Stored data:
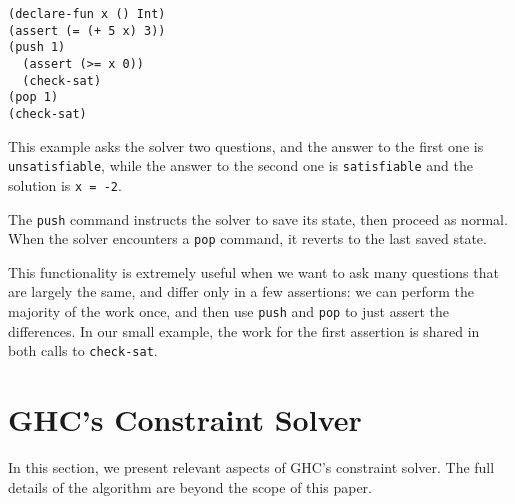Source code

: \documentclass{sigplanconf}
\begin{document}
\begin{Verbatim}
(declare-fun x () Int)
(assert (= (+ 5 x) 3))
(push 1)
  (assert (>= x 0))
  (check-sat)
(pop 1)
(check-sat)
\end{Verbatim}

This example asks the solver two questions, and the answer to the first
one is \Verb"unsatisfiable", while the answer to the second one is
\Verb"satisfiable" and the solution is \Verb"x = -2".

The \Verb"push" command instructs the solver to save its state, then
proceed as normal.  When the solver encounters a \Verb"pop" command,
it reverts to the last saved state.

This functionality is extremely useful when we want to ask many questions
that are largely the same, and differ only in a few assertions:
we can perform the majority of the work once, and then use
\Verb"push" and \Verb"pop" to just assert the differences.
In our small example, the work for the first assertion is shared in
both calls to \Verb"check-sat".





\section{GHC's Constraint Solver}
\label{GHC}

In this section, we present relevant aspects of GHC's constraint solver.
The full details of the algorithm \cite{outsidein} are beyond the scope
of this paper.
\end{document}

Exercise description: Pictures are to be dropped; every line of the records is to be returned unchanged.

Your solution:
Source code

: \documentclass{sigplanconf}
\begin{document}
\begin{Verbatim}
(declare-fun x () Int)
(assert (= (+ 5 x) 3))
(push 1)
  (assert (>= x 0))
  (check-sat)
(pop 1)
(check-sat)
\end{Verbatim}

This example asks the solver two questions, and the answer to the first
one is \Verb"unsatisfiable", while the answer to the second one is
\Verb"satisfiable" and the solution is \Verb"x = -2".

The \Verb"push" command instructs the solver to save its state, then
proceed as normal.  When the solver encounters a \Verb"pop" command,
it reverts to the last saved state.

This functionality is extremely useful when we want to ask many questions
that are largely the same, and differ only in a few assertions:
we can perform the majority of the work once, and then use
\Verb"push" and \Verb"pop" to just assert the differences.
In our small example, the work for the first assertion is shared in
both calls to \Verb"check-sat".





\section{GHC's Constraint Solver}
\label{GHC}

In this section, we present relevant aspects of GHC's constraint solver.
The full details of the algorithm \cite{outsidein} are beyond the scope
of this paper.
\end{document}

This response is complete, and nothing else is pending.